Intel had simulation tools, but they could only simulate 5-20 transistors at a time. So they could only simulate small, critical chunks like parts of the ALU.

https://www.intel.com/content/dam/www/public/us/en/documents...

rwmj · on Jan 11, 2023

In case you haven't seen it (although I'm sure you have), Now The Chips Are Down had a rare look inside an Intel fab in the 1970s: https://en.wikipedia.org/wiki/Now_the_Chips_Are_Down There are copies of the film on the internet.

retrac · on Jan 10, 2023

> I assume computers of the day would not have been powerful enough for a CAD tool to design a silicon or metal layer of that complexity.

A mask can be stored as a bitmap image, at 1-bit depth, one image per layer. You only need the image large enough to resolve your smallest features. At 10,000 by 10,000 pixels, one layer only takes ~12 megabytes to store uncompressed. (It would be easily compressed, too.)

A late 70s VAX minicomputer would be able to store dozens of such mask images, and could compute the difference between two masks of that size in some tens of minutes, approximately. That'll tell you if any parts overlap.

Using CAD in that way in chip design, dates to at least the 1970s. From there, standard blocks for, basically, copy and paste, are an obvious improvement over scanning in cut-out designs, or setting individual pixels. Actually synthesizing the masks automatically, from high-level hardware description languages, is something that developed gradually over the 1980s.

collectordrx · on Jan 10, 2023

I can perhaps give some insight into this. One step in the mask making process was hand cutting the design into a masking film called Rubylith.
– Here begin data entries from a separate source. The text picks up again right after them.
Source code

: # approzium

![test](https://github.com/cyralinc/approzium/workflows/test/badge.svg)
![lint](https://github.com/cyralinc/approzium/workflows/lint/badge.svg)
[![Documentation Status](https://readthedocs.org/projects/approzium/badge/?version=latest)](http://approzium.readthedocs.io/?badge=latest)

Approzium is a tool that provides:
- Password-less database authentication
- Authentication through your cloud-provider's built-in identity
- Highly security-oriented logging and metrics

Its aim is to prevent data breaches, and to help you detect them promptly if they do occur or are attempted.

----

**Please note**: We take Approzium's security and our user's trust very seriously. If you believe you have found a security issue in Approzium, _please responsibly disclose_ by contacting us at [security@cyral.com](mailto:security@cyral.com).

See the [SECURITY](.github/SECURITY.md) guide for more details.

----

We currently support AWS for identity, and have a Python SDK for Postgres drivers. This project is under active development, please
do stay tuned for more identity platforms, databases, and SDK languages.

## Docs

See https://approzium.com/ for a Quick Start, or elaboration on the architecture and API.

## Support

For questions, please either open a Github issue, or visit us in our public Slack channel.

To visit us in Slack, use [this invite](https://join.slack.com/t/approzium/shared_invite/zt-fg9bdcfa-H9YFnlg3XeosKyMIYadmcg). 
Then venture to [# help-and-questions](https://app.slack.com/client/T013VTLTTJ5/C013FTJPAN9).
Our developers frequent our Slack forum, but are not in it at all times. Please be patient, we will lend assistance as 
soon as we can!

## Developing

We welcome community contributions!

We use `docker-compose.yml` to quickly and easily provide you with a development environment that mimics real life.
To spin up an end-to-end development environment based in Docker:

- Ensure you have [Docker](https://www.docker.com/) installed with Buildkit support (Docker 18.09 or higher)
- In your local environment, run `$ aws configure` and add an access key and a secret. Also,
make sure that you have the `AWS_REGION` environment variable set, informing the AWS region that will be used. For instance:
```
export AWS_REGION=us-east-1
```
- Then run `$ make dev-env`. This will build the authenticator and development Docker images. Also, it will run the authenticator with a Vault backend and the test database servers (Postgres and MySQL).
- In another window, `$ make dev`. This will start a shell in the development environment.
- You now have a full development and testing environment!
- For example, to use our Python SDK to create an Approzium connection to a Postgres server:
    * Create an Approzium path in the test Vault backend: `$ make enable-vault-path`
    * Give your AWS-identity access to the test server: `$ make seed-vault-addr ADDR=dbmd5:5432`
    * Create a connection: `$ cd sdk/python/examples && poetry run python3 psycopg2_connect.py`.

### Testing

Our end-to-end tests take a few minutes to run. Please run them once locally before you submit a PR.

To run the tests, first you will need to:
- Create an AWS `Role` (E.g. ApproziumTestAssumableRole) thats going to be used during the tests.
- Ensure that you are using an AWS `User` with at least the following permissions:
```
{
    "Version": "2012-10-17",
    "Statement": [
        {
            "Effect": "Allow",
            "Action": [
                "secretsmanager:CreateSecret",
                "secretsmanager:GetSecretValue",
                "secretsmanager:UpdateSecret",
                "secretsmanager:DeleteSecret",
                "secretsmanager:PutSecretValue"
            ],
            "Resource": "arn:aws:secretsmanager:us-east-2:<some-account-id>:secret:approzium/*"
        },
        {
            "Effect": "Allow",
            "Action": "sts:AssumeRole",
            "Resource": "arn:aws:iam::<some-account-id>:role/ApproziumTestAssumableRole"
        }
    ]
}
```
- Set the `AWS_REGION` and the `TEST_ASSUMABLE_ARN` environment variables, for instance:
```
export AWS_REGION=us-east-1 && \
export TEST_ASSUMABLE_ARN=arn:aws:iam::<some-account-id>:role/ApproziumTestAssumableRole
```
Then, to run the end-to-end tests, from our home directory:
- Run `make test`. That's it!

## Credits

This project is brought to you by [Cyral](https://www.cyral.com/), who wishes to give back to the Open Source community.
Rubylith is made of a backing sheet coated in a UV resistant red film. The design was hand cut into this film on a large scale then used as a “master” to expose smaller copies.

jason_s · on Jan 11, 2023

https://www.embeddedrelated.com/showarticle/1453.php -- I wrote up a piece on the 6502 development in 1974-1975.

fsckboy · on Jan 10, 2023

sort of a side question, but with all these projects excavating old dies (which are intensely interesting, don't get me wrong), I'm curious if any of the engineers who worked on this stuff originally (such a short time ago) ever pop up to explain how and or why it was done how it was done this way or that?

kens · on Jan 10, 2023

I've talked to some of the engineers to get background on the design of the 8086 chip. They also wrote some papers at the time explaining why things were done particular ways. The 8086 patents are also very detailed; many older patents actually provide a lot of useful information.

Patent: https://patents.google.com/patent/US4449184A

db48x · on Jan 10, 2023

Everything stalls while waiting for memory.

jason_s · on Jan 11, 2023

Bill Mensch and Albert Charpentier have had discussions posted on YouTube about the 6502 and VIC-II chips, respectively.

toinewx · on Jan 11, 2023

bit off-topic but what you do is inspiring, you are the kind of person that makes me think "damn its crazy what human can do". We are lucky to have you

PaulHoule · on Jan 10, 2023

I like how the microcode is a bit like VLIW in that each instruction has a move AND and action that are done in two parallel systems simultaneously.

kens · on Jan 10, 2023

Yes, the 8086 microcode does get some parallelism, but it's a pretty short Very Long Instruction Word :-) An 8086 micro-instruction is just 21 bits long, while VLIW words are much longer. I'm studying the IBM System/360 Model 50 and its micro-instructions are 90 bits long. A Model 50 micro-instruction is so complex with 28 different fields that it isn't represented by a line of code, but an 11-line block of code.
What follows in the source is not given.